■ **EXERCISE DIRECTIONS**
For this exercise, please find the lines in the entries that include the word "developers" and copy them.

■ **DATA IN THIS EXERCISE**

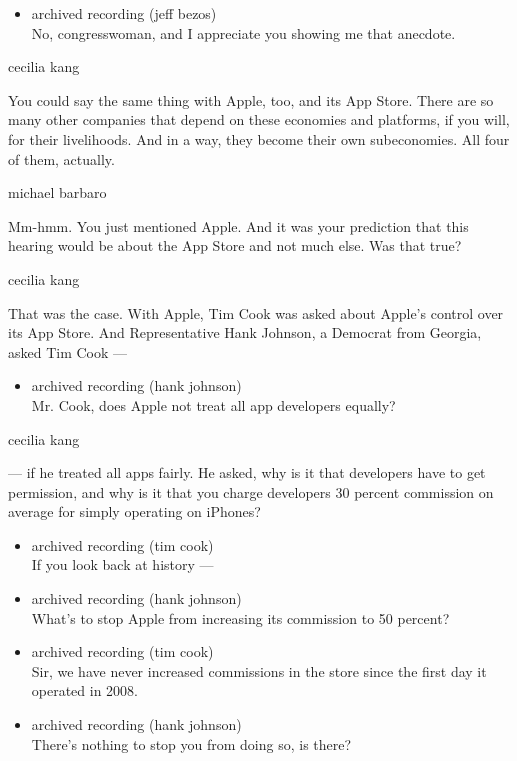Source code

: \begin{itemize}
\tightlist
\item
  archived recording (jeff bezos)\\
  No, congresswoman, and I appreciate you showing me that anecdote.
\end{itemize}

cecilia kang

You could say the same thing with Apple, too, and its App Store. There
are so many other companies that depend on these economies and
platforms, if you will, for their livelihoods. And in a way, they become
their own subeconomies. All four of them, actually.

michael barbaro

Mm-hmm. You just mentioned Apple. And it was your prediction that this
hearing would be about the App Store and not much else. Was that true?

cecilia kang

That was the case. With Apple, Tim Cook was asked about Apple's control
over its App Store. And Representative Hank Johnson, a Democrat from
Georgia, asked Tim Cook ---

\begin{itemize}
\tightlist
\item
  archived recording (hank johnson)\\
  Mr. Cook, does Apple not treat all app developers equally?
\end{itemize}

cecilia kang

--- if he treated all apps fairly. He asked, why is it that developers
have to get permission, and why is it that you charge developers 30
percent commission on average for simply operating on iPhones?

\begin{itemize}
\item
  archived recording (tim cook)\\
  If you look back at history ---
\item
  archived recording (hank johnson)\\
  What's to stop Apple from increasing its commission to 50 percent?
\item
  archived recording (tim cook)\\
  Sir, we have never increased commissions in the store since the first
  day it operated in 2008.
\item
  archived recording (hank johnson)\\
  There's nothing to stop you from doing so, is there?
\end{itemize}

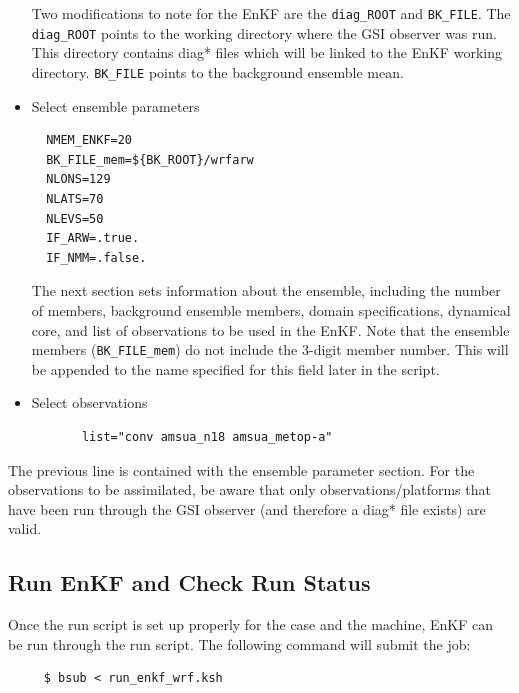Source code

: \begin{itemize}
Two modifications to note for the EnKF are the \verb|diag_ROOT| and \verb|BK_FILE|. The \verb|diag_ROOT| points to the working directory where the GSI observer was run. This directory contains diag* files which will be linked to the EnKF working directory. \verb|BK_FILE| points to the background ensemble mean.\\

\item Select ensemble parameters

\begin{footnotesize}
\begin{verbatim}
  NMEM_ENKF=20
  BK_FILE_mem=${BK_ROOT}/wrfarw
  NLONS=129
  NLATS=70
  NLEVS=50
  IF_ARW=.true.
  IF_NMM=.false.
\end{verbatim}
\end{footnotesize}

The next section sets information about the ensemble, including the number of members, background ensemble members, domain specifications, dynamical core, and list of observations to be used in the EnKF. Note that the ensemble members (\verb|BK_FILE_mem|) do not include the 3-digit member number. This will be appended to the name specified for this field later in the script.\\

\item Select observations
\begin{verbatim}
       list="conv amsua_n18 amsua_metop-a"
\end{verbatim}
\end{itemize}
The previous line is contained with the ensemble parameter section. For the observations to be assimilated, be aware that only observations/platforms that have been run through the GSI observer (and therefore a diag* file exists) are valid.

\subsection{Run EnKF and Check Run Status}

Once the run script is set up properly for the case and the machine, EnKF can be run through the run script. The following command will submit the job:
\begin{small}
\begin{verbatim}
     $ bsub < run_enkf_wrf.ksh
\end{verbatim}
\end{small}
* * *
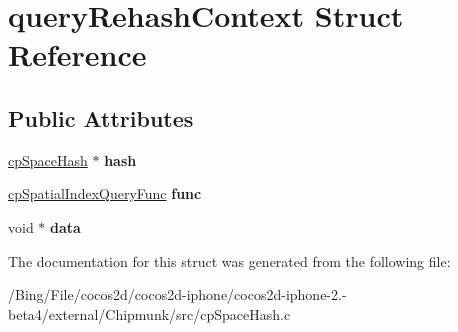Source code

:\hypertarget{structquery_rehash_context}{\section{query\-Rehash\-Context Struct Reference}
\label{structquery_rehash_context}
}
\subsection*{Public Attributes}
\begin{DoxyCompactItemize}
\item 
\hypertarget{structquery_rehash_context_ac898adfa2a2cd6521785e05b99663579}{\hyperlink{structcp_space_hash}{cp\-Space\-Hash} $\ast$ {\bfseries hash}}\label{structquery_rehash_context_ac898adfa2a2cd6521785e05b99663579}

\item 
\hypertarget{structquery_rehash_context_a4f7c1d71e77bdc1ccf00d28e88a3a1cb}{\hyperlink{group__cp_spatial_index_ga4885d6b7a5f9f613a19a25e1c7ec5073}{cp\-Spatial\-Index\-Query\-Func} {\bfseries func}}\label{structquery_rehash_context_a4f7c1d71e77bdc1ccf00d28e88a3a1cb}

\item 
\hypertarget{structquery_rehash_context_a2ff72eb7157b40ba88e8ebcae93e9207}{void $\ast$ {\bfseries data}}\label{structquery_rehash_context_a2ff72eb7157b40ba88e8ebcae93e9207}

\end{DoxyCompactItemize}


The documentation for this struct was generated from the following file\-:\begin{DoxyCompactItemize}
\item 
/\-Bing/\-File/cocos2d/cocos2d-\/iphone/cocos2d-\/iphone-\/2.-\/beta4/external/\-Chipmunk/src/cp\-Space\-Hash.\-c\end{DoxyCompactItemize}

■ **ANSWER FOR THIS EXERCISE**
  Mr. Cook, does Apple not treat all app developers equally?
--- if he treated all apps fairly. He asked, why is it that developers
have to get permission, and why is it that you charge developers 30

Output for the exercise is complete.